The Richard P. Anderson Pioneer Scout Reservation also known as Pioneer Scout Reservation (PSR) and Camp Frontier was opened in 1969 by Erie Shores Council. It is a Scout camp in northwest Ohio and southeast Michigan just west of Pioneer, Ohio. The camp itself is just over 1200 acres. It hosts many events year round like spring/fall camporees and camp Alaska in the winter, but is most known for its summer program Camp Frontier which is very popular and one of the best programs in the area. This camp has many different areas for their Camp Frontier program, such as, shooting sports which includes, the rifle range, shotgun range, and archery range. There is also a pool, a lakefront, high and low COPE, COSA, Frontier Trading Co., ATV, Amphitheater, chapel, Frontier HQ, a dining hall, T21/Eagle, a climbing tower, extreme sports, handicrafts, trading post, a health lodge, Loftus Lodge, an ecology center, quartermaster building, 3 telescopes, four cabins, and three shower houses. The camp has three lakes, Lake Spieker (which is where the lakefront is), Lake MacNichol, and Lake Teagarden.

==Camp Frontier==
===Program Areas===
====Aquatics====
- The Aquatics program consists of two areas, the pool and the lakefront.

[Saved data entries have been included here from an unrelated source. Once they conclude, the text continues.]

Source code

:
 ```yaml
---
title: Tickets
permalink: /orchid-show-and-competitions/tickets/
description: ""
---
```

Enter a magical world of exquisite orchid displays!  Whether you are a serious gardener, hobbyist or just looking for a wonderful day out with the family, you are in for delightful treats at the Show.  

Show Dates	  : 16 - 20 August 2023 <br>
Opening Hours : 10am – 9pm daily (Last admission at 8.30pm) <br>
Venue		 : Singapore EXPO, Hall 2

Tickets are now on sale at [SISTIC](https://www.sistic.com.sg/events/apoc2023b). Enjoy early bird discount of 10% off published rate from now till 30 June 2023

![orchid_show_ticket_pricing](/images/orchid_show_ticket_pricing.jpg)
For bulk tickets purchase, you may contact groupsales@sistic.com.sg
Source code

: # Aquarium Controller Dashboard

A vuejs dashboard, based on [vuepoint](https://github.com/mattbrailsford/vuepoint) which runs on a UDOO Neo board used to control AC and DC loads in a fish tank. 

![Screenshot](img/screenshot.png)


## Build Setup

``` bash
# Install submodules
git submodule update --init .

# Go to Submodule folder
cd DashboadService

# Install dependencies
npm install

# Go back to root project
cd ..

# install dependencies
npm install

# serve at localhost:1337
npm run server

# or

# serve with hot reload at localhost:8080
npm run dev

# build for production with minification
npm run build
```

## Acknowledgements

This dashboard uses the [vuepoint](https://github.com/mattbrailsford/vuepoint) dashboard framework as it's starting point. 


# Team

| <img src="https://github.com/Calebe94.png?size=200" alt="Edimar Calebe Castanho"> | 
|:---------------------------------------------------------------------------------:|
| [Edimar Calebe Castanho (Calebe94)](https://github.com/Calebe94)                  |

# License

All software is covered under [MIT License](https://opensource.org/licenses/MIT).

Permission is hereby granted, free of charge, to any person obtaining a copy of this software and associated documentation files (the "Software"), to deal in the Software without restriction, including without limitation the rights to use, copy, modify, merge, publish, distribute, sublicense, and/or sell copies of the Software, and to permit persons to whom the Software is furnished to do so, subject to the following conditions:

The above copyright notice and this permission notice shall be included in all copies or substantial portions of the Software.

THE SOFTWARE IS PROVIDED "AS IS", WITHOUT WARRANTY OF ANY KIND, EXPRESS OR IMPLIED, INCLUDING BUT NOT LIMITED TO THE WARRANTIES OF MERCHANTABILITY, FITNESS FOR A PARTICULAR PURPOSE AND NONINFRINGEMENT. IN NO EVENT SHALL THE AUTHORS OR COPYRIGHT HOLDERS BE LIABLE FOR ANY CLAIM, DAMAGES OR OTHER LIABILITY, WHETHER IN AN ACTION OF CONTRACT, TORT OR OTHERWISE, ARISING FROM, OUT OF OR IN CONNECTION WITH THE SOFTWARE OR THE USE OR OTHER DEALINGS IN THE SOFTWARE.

Here scouts learn about aquatic related merit badges from the well trained staff who are also Red Cross certified lifeguards. The aquatics program is one of the biggest and most popular programs in camp.
- The pool is where some of the eagle required merit badges are taught, which are lifesaving and swimming. The pool has three different parts for the three different swimming classes (learner, beginner, and swimmer). The learner section is only three feet deep, the beginner section is three to five feet deep, and the swimmer section is five to nine feet deep and also has a diving board.
- The lakefront is where scouts can swim from 3:00 to 5:00 in open swim. The lakefront has three different parts, the beginner section, the learner section, and the swimmer section.

====T21====

- The eagles nest, better known as T21, is located in the generalized center of where programs take place.
- Many of the camps eagle required merit badges are taught here. These include: Citizenship in the community, world, and nation, communication, personal management, and various other merit badges.
- Instructional lessons are given for various rank requirements throughout the day, which can be attended by anyone.

====Handicrafts====
- The program area focuses on more creative skills such as basketry, art, metalworking, welding, or graphic arts. No eagle required merit badges are taught here.
- The area also offers various activities each day such as tie dye, "boondoggling", sand candles, a chess tournament, leather crafts, and screen printing.
- The area is expected to move into a new building by MacNichol in the summer of 2020 or 2021.